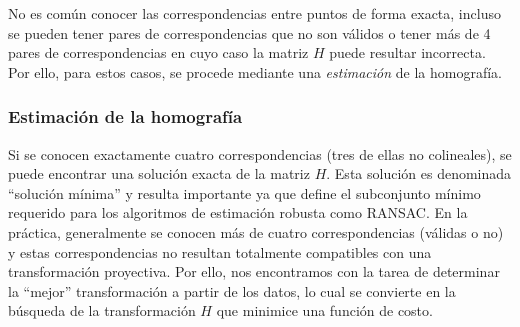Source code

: No es común conocer las correspondencias entre puntos de forma exacta, incluso se pueden tener pares de correspondencias que no son válidos o tener más de 4 pares de correspondencias en cuyo caso la matriz $\textit{H}$ puede resultar incorrecta. Por ello, para estos casos, se procede mediante una \textit{estimación} de la homografía.

\subsubsection{Estimación de la homografía}
\label{sec:estimacion_ransac_homografia}
Si se conocen exactamente cuatro correspondencias (tres de ellas no colineales), se puede encontrar una solución exacta de la matriz $\textit{H}$. Esta solución es denominada ``solución mínima'' y resulta importante ya que define el subconjunto mínimo requerido para los algoritmos de estimación robusta como RANSAC. En la práctica, generalmente se conocen más de cuatro correspondencias (válidas o no) y estas correspondencias no resultan totalmente compatibles con una transformación proyectiva. Por ello, nos encontramos con la tarea de determinar la ``mejor'' transformación a partir de los datos, lo cual se convierte en la búsqueda de la transformación $\textit{H}$ que minimice una función de costo.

+===+

● **Task requirements**
Output the lines above in full and exactly. Leave out every picture.

● **Expected answer**
Source code

: No es común conocer las correspondencias entre puntos de forma exacta, incluso se pueden tener pares de correspondencias que no son válidos o tener más de 4 pares de correspondencias en cuyo caso la matriz $\textit{H}$ puede resultar incorrecta. Por ello, para estos casos, se procede mediante una \textit{estimación} de la homografía.

\subsubsection{Estimación de la homografía}
\label{sec:estimacion_ransac_homografia}
Si se conocen exactamente cuatro correspondencias (tres de ellas no colineales), se puede encontrar una solución exacta de la matriz $\textit{H}$. Esta solución es denominada ``solución mínima'' y resulta importante ya que define el subconjunto mínimo requerido para los algoritmos de estimación robusta como RANSAC. En la práctica, generalmente se conocen más de cuatro correspondencias (válidas o no) y estas correspondencias no resultan totalmente compatibles con una transformación proyectiva. Por ello, nos encontramos con la tarea de determinar la ``mejor'' transformación a partir de los datos, lo cual se convierte en la búsqueda de la transformación $\textit{H}$ que minimice una función de costo.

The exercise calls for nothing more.